» Task data
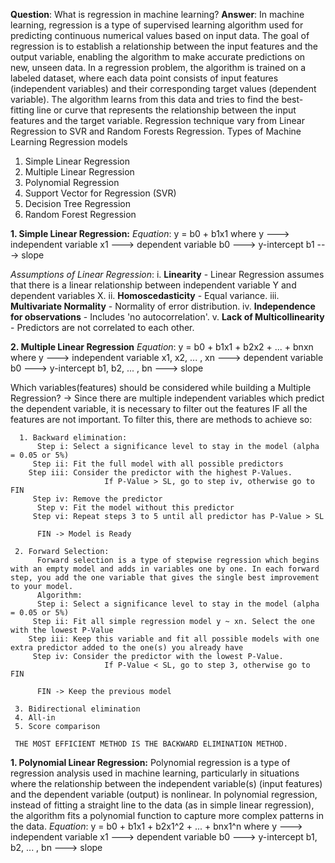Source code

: **Question**: What is regression in machine learning?
**Answer**: In machine learning, regression is a type of supervised learning algorithm used for predicting continuous numerical values based on input data. The goal of regression is to establish a relationship between the input features and the output variable, enabling the algorithm to make accurate predictions on new, unseen data.
 In a regression problem, the algorithm is trained on a labeled dataset, where each data point consists of input features (independent variables) and their corresponding target values (dependent variable). The algorithm learns from this data and tries to find the best-fitting line or curve that represents the relationship between the input features and the target variable.
Regression technique vary from Linear Regression to SVR and Random Forests Regression.
Types of Machine Learning Regression models
1. Simple Linear Regression
2. Multiple Linear Regression
3. Polynomial Regression
4. Support Vector for Regression (SVR)
5. Decision Tree Regression
6. Random Forest Regression

**1. Simple Linear Regression:**
      *Equation*: y = b0 + b1x1
 where y ---> independent variable
      x1 ---> dependent variable
      b0 ---> y-intercept
      b1 ---> slope

*Assumptions of Linear Regression*:
     i. **Linearity** - Linear Regression assumes that there is a linear relationship between independent variable Y and dependent variables X.
    ii. **Homoscedasticity** - Equal variance.
   iii. **Multivariate Normality** - Normality of error distribution.
    iv. **Independence for observations** - Includes 'no autocorrelation'.
     v. **Lack of Multicollinearity** - Predictors are not correlated to each other.

**2. Multiple Linear Regression**
     *Equation*: y = b0 + b1x1 + b2x2 + ... + bnxn
 where y ---> independent variable
      x1, x2, ... , xn ---> dependent variable
                    b0 ---> y-intercept
      b1, b2, ... , bn  ---> slope

Which variables(features) should be considered while building a Multiple Regression?
-> Since there are multiple independent variables which predict the dependent variable, it is necessary to filter out the features IF all the features are not important. To filter this, there are methods to achieve so:

      1. Backward elimination:
          Step i: Select a significance level to stay in the model (alpha = 0.05 or 5%)
         Step ii: Fit the full model with all possible predictors
        Step iii: Consider the predictor with the highest P-Values.
                         If P-Value > SL, go to step iv, otherwise go to FIN
         Step iv: Remove the predictor
          Step v: Fit the model without this predictor
         Step vi: Repeat steps 3 to 5 until all predictor has P-Value > SL

          FIN -> Model is Ready

     2. Forward Selection:
          Forward selection is a type of stepwise regression which begins with an empty model and adds in variables one by one. In each forward step, you add the one variable that gives the single best improvement to your model.
          Algorithm:
          Step i: Select a significance level to stay in the model (alpha = 0.05 or 5%)
         Step ii: Fit all simple regression model y ~ xn. Select the one with the lowest P-Value
        Step iii: Keep this variable and fit all possible models with one extra predictor added to the one(s) you already have
         Step iv: Consider the predictor with the lowest P-Value.
                         If P-Value < SL, go to step 3, otherwise go to FIN

          FIN -> Keep the previous model

     3. Bidirectional elimination
     4. All-in
     5. Score comparison

     THE MOST EFFICIENT METHOD IS THE BACKWARD ELIMINATION METHOD.
     
**1. Polynomial Linear Regression:**
     Polynomial regression is a type of regression analysis used in machine learning, particularly in situations where the relationship between the independent variable(s) (input features) and the dependent variable (output) is nonlinear. In polynomial regression, instead of fitting a straight line to the data (as in simple linear regression), the algorithm fits a polynomial function to capture more complex patterns in the data.
     *Equation*: y = b0 + b1x1 + b2x1^2 + ... + bnx1^n
 where y ---> independent variable
      x1 ---> dependent variable
      b0 ---> y-intercept
      b1, b2, ... , bn  ---> slope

» Problem details
The data must be reproduced exactly, and no picture may appear in the copy.

» Task output
Source code

: **Question**: What is regression in machine learning?
**Answer**: In machine learning, regression is a type of supervised learning algorithm used for predicting continuous numerical values based on input data. The goal of regression is to establish a relationship between the input features and the output variable, enabling the algorithm to make accurate predictions on new, unseen data.
 In a regression problem, the algorithm is trained on a labeled dataset, where each data point consists of input features (independent variables) and their corresponding target values (dependent variable). The algorithm learns from this data and tries to find the best-fitting line or curve that represents the relationship between the input features and the target variable.
Regression technique vary from Linear Regression to SVR and Random Forests Regression.
Types of Machine Learning Regression models
1. Simple Linear Regression
2. Multiple Linear Regression
3. Polynomial Regression
4. Support Vector for Regression (SVR)
5. Decision Tree Regression
6. Random Forest Regression

**1. Simple Linear Regression:**
      *Equation*: y = b0 + b1x1
 where y ---> independent variable
      x1 ---> dependent variable
      b0 ---> y-intercept
      b1 ---> slope

*Assumptions of Linear Regression*:
     i. **Linearity** - Linear Regression assumes that there is a linear relationship between independent variable Y and dependent variables X.
    ii. **Homoscedasticity** - Equal variance.
   iii. **Multivariate Normality** - Normality of error distribution.
    iv. **Independence for observations** - Includes 'no autocorrelation'.
     v. **Lack of Multicollinearity** - Predictors are not correlated to each other.

**2. Multiple Linear Regression**
     *Equation*: y = b0 + b1x1 + b2x2 + ... + bnxn
 where y ---> independent variable
      x1, x2, ... , xn ---> dependent variable
                    b0 ---> y-intercept
      b1, b2, ... , bn  ---> slope

Which variables(features) should be considered while building a Multiple Regression?
-> Since there are multiple independent variables which predict the dependent variable, it is necessary to filter out the features IF all the features are not important. To filter this, there are methods to achieve so:

      1. Backward elimination:
          Step i: Select a significance level to stay in the model (alpha = 0.05 or 5%)
         Step ii: Fit the full model with all possible predictors
        Step iii: Consider the predictor with the highest P-Values.
                         If P-Value > SL, go to step iv, otherwise go to FIN
         Step iv: Remove the predictor
          Step v: Fit the model without this predictor
         Step vi: Repeat steps 3 to 5 until all predictor has P-Value > SL

          FIN -> Model is Ready

     2. Forward Selection:
          Forward selection is a type of stepwise regression which begins with an empty model and adds in variables one by one. In each forward step, you add the one variable that gives the single best improvement to your model.
          Algorithm:
          Step i: Select a significance level to stay in the model (alpha = 0.05 or 5%)
         Step ii: Fit all simple regression model y ~ xn. Select the one with the lowest P-Value
        Step iii: Keep this variable and fit all possible models with one extra predictor added to the one(s) you already have
         Step iv: Consider the predictor with the lowest P-Value.
                         If P-Value < SL, go to step 3, otherwise go to FIN

          FIN -> Keep the previous model

     3. Bidirectional elimination
     4. All-in
     5. Score comparison

     THE MOST EFFICIENT METHOD IS THE BACKWARD ELIMINATION METHOD.
     
**1. Polynomial Linear Regression:**
     Polynomial regression is a type of regression analysis used in machine learning, particularly in situations where the relationship between the independent variable(s) (input features) and the dependent variable (output) is nonlinear. In polynomial regression, instead of fitting a straight line to the data (as in simple linear regression), the algorithm fits a polynomial function to capture more complex patterns in the data.
     *Equation*: y = b0 + b1x1 + b2x1^2 + ... + bnx1^n
 where y ---> independent variable
      x1 ---> dependent variable
      b0 ---> y-intercept
      b1, b2, ... , bn  ---> slope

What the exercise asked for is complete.